## PROBLEM STATEMENT
The answer must consist only of the lines from the line with "separable Hilbert space" to the line with "proof goes through", both included, exactly as they stand below.

Plain-text document sources:
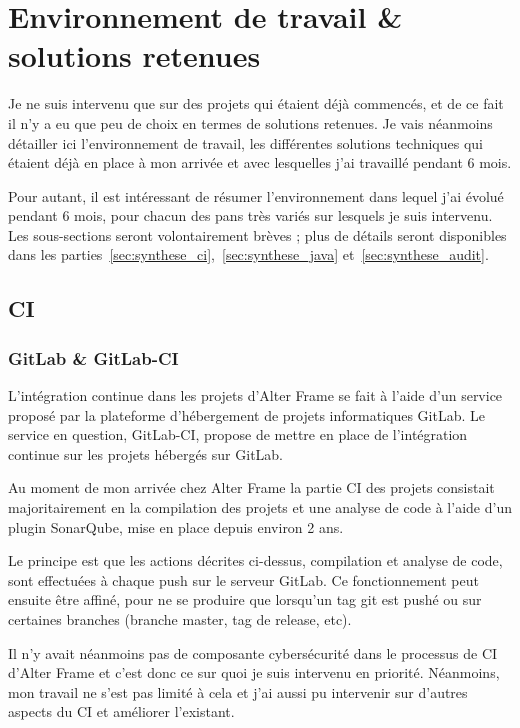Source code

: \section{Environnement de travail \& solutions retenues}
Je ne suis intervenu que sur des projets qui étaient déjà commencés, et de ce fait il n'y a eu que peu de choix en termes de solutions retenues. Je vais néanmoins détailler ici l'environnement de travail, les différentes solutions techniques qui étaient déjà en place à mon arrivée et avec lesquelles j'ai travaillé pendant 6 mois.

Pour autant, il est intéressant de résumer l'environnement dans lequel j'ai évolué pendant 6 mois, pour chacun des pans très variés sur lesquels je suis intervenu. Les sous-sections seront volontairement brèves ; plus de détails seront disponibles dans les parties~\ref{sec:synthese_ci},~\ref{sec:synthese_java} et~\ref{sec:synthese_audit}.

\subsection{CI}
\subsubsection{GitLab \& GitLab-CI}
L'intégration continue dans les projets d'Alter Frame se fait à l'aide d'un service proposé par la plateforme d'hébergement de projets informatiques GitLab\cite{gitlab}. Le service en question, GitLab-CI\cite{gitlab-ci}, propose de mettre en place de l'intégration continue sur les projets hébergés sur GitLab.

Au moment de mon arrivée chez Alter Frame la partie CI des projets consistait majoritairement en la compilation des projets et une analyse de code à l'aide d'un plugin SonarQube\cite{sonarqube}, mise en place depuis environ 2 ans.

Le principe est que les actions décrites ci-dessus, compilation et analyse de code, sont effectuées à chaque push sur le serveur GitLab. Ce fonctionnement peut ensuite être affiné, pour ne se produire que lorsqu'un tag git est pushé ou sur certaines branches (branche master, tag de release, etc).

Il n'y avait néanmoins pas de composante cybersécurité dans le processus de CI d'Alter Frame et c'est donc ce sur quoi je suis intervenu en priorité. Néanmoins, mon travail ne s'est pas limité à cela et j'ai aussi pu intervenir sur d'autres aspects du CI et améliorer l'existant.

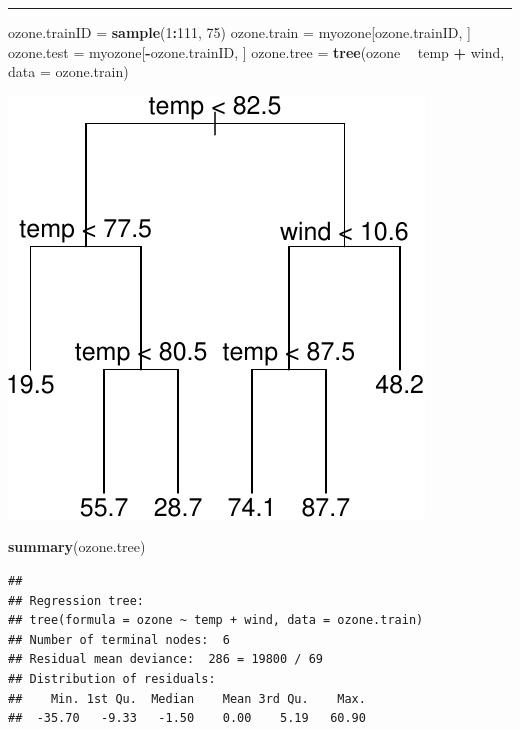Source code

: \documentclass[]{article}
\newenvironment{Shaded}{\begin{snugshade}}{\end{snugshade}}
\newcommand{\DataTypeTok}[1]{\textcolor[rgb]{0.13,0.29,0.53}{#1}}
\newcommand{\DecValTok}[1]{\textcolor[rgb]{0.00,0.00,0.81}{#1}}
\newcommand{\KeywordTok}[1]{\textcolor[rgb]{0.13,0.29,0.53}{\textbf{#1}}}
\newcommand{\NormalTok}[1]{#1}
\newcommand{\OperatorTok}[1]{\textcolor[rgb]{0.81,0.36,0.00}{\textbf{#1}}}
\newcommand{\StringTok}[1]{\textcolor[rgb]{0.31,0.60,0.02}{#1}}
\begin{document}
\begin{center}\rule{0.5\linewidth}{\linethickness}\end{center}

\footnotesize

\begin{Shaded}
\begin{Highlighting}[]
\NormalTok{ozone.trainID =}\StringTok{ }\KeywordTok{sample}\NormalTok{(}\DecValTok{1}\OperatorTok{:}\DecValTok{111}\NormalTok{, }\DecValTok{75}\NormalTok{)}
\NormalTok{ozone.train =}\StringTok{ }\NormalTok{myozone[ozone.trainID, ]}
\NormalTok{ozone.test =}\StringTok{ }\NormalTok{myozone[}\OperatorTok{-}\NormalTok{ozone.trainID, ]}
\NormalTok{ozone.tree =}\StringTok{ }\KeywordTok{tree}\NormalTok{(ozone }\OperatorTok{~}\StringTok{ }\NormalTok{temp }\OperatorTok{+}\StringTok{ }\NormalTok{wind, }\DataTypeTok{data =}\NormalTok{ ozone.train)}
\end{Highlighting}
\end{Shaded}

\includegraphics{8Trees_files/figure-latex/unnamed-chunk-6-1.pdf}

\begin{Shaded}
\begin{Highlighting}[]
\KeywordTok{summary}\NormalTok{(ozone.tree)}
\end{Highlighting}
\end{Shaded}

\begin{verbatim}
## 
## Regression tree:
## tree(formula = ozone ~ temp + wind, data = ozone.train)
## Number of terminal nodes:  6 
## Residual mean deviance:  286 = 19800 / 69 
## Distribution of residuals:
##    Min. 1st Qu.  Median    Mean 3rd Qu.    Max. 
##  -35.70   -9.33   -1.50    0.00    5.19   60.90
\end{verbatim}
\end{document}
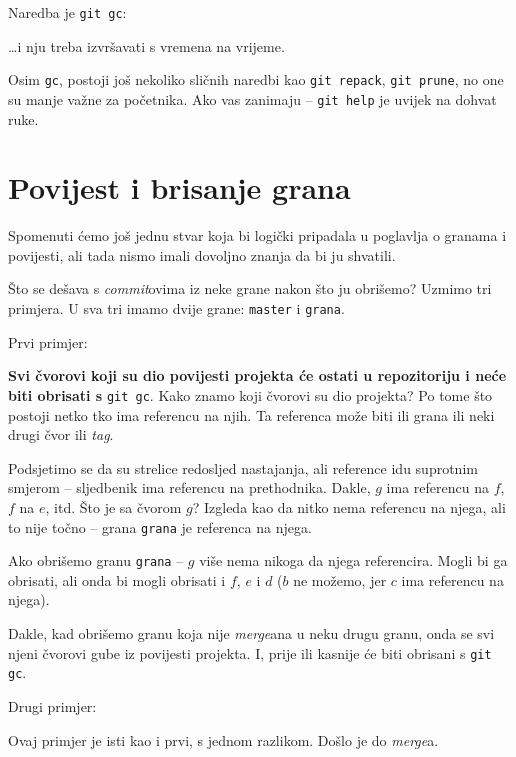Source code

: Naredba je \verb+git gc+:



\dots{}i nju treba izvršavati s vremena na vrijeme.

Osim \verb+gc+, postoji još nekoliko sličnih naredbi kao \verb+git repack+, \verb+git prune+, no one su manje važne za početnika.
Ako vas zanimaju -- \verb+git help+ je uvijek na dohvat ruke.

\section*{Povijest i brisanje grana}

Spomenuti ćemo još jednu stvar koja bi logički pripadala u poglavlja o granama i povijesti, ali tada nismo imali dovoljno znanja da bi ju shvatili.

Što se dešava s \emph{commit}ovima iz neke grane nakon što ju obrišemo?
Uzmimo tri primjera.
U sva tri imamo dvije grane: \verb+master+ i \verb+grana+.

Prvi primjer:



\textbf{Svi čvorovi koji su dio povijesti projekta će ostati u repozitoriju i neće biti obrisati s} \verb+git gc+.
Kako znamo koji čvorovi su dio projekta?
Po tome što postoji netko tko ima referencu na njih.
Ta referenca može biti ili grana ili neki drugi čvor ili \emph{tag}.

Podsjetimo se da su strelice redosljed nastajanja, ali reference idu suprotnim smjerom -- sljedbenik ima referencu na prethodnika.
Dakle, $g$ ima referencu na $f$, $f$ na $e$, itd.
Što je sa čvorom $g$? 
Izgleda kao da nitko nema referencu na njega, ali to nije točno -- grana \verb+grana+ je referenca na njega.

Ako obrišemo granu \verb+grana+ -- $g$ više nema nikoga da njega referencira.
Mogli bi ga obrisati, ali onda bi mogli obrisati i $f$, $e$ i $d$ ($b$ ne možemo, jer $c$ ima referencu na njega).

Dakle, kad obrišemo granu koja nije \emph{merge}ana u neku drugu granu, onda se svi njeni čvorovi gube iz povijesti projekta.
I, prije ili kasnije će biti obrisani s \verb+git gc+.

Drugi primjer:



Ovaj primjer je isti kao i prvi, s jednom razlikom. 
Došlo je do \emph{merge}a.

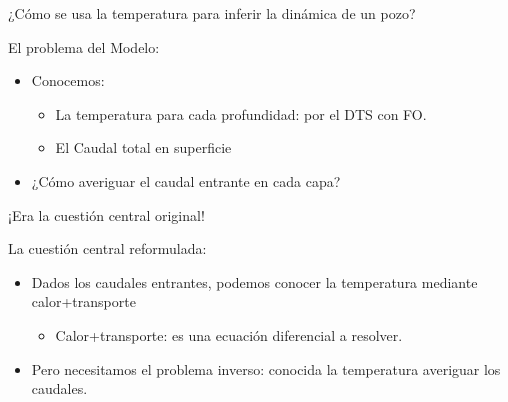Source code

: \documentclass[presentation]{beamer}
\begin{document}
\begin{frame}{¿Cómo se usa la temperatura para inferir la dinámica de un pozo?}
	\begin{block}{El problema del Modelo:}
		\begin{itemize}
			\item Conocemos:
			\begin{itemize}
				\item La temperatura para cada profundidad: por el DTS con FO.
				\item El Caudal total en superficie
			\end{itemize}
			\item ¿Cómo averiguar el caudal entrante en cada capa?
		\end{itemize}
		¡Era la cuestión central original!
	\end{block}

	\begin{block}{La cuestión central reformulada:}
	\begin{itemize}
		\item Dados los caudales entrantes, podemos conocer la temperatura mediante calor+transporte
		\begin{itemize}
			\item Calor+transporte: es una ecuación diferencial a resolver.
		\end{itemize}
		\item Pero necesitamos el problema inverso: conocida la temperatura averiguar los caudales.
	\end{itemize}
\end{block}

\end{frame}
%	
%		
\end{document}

---

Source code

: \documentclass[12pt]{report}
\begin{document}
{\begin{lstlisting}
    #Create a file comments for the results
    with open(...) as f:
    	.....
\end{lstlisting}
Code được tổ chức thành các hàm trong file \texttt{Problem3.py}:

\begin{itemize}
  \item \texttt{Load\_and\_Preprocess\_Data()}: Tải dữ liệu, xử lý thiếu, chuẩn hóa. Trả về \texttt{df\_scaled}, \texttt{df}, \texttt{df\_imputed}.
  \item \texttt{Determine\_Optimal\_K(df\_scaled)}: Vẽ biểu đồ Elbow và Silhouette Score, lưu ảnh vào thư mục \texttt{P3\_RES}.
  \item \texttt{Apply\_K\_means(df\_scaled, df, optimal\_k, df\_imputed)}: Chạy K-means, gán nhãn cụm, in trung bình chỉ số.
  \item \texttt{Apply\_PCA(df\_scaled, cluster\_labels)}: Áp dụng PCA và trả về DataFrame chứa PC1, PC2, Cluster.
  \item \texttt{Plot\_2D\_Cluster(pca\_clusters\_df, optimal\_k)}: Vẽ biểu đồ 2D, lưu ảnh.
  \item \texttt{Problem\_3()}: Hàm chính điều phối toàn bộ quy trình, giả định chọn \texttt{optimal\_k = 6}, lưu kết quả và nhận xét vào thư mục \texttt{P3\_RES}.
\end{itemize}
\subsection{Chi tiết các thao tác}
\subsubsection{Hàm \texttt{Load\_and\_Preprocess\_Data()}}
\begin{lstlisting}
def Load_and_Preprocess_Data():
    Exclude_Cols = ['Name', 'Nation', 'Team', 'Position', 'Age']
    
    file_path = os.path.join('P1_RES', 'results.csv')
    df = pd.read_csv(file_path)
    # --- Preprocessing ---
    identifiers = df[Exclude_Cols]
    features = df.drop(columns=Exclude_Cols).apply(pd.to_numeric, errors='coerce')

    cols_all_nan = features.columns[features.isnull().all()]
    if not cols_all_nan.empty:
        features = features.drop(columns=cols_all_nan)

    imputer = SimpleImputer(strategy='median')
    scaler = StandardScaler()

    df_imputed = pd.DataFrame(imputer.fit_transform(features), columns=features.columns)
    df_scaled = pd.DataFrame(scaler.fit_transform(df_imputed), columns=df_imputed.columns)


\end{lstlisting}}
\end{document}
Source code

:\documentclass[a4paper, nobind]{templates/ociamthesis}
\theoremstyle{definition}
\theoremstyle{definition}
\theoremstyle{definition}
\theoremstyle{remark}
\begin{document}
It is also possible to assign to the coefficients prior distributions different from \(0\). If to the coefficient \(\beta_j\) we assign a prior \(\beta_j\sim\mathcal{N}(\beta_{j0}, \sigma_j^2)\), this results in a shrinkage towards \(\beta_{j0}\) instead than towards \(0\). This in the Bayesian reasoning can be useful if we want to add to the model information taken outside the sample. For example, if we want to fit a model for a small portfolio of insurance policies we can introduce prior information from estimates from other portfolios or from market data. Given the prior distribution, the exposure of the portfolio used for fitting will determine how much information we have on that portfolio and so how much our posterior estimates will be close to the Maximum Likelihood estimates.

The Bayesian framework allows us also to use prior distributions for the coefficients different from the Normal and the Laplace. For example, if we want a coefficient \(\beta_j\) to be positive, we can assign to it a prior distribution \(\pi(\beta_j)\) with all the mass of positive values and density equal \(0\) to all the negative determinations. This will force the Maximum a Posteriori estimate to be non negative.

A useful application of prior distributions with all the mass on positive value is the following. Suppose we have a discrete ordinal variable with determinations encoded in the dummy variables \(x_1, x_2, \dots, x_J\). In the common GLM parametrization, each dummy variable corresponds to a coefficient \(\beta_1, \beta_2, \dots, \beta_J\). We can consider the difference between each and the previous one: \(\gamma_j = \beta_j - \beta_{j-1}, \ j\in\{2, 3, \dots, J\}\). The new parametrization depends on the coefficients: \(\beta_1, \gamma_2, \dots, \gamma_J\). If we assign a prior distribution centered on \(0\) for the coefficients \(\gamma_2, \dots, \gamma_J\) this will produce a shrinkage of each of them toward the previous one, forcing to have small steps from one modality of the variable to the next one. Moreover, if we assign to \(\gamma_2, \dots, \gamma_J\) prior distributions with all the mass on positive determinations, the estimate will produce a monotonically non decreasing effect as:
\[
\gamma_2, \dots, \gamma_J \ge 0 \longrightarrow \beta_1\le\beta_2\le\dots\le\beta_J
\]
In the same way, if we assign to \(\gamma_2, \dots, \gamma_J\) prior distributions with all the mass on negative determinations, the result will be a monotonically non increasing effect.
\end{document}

---

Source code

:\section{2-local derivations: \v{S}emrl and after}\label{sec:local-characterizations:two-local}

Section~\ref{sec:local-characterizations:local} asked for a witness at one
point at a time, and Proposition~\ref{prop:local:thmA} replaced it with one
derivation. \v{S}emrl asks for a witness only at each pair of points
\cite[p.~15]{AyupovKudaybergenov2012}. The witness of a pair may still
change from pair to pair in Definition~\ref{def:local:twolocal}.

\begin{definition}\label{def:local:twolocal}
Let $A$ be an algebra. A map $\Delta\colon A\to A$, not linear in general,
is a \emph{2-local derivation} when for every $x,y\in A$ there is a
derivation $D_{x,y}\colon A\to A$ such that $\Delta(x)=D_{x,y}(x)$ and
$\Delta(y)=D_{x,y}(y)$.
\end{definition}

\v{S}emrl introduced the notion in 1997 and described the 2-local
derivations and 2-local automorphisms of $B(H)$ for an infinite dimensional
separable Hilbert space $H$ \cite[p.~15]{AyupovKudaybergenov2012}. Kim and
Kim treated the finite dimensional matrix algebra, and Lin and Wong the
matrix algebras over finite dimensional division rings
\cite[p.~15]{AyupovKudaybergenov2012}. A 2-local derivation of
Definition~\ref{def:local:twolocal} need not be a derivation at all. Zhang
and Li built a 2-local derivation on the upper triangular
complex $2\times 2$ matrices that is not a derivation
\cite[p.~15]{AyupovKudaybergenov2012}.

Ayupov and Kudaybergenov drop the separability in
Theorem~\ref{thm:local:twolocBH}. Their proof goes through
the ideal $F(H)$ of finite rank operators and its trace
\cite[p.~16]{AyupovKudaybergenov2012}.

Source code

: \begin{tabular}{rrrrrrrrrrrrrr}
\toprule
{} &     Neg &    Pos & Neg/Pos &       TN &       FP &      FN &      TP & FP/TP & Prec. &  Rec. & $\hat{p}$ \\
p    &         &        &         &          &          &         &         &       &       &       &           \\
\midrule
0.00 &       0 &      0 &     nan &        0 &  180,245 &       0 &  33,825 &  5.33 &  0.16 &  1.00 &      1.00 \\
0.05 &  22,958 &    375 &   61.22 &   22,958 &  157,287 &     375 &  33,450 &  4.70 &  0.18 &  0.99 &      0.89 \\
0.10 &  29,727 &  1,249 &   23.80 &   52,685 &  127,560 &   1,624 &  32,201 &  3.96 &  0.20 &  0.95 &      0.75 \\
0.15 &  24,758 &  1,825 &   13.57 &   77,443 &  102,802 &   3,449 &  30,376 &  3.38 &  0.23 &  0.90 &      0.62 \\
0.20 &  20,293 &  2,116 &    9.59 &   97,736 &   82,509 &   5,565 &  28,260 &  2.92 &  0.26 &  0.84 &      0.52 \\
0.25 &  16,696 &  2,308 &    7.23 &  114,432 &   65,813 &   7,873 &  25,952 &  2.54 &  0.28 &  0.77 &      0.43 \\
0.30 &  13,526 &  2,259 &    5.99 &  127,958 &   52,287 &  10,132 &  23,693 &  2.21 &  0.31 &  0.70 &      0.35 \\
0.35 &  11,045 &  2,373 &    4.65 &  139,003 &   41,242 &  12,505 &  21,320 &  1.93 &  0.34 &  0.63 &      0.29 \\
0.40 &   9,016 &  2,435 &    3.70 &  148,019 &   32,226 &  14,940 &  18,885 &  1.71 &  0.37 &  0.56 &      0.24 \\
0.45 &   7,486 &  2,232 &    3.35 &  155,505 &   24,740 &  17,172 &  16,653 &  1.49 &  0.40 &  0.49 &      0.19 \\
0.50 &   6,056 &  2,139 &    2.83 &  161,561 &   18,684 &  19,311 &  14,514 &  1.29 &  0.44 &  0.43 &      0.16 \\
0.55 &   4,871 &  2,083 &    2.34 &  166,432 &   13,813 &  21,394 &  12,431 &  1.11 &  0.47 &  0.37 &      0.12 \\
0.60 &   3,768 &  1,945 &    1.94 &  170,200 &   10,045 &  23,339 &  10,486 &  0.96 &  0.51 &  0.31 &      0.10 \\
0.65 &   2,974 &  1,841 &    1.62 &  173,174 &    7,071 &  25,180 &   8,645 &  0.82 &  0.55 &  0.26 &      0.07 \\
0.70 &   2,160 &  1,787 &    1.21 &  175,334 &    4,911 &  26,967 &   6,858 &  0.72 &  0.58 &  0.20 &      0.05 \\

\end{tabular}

## ANSWER SPACE
separable Hilbert space $H$ \cite[p.~15]{AyupovKudaybergenov2012}. Kim and
Kim treated the finite dimensional matrix algebra, and Lin and Wong the
matrix algebras over finite dimensional division rings
\cite[p.~15]{AyupovKudaybergenov2012}. A 2-local derivation of
Definition~\ref{def:local:twolocal} need not be a derivation at all. Zhang
and Li built a 2-local derivation on the upper triangular
complex $2\times 2$ matrices that is not a derivation
\cite[p.~15]{AyupovKudaybergenov2012}.

Ayupov and Kudaybergenov drop the separability in
Theorem~\ref{thm:local:twolocBH}. Their proof goes through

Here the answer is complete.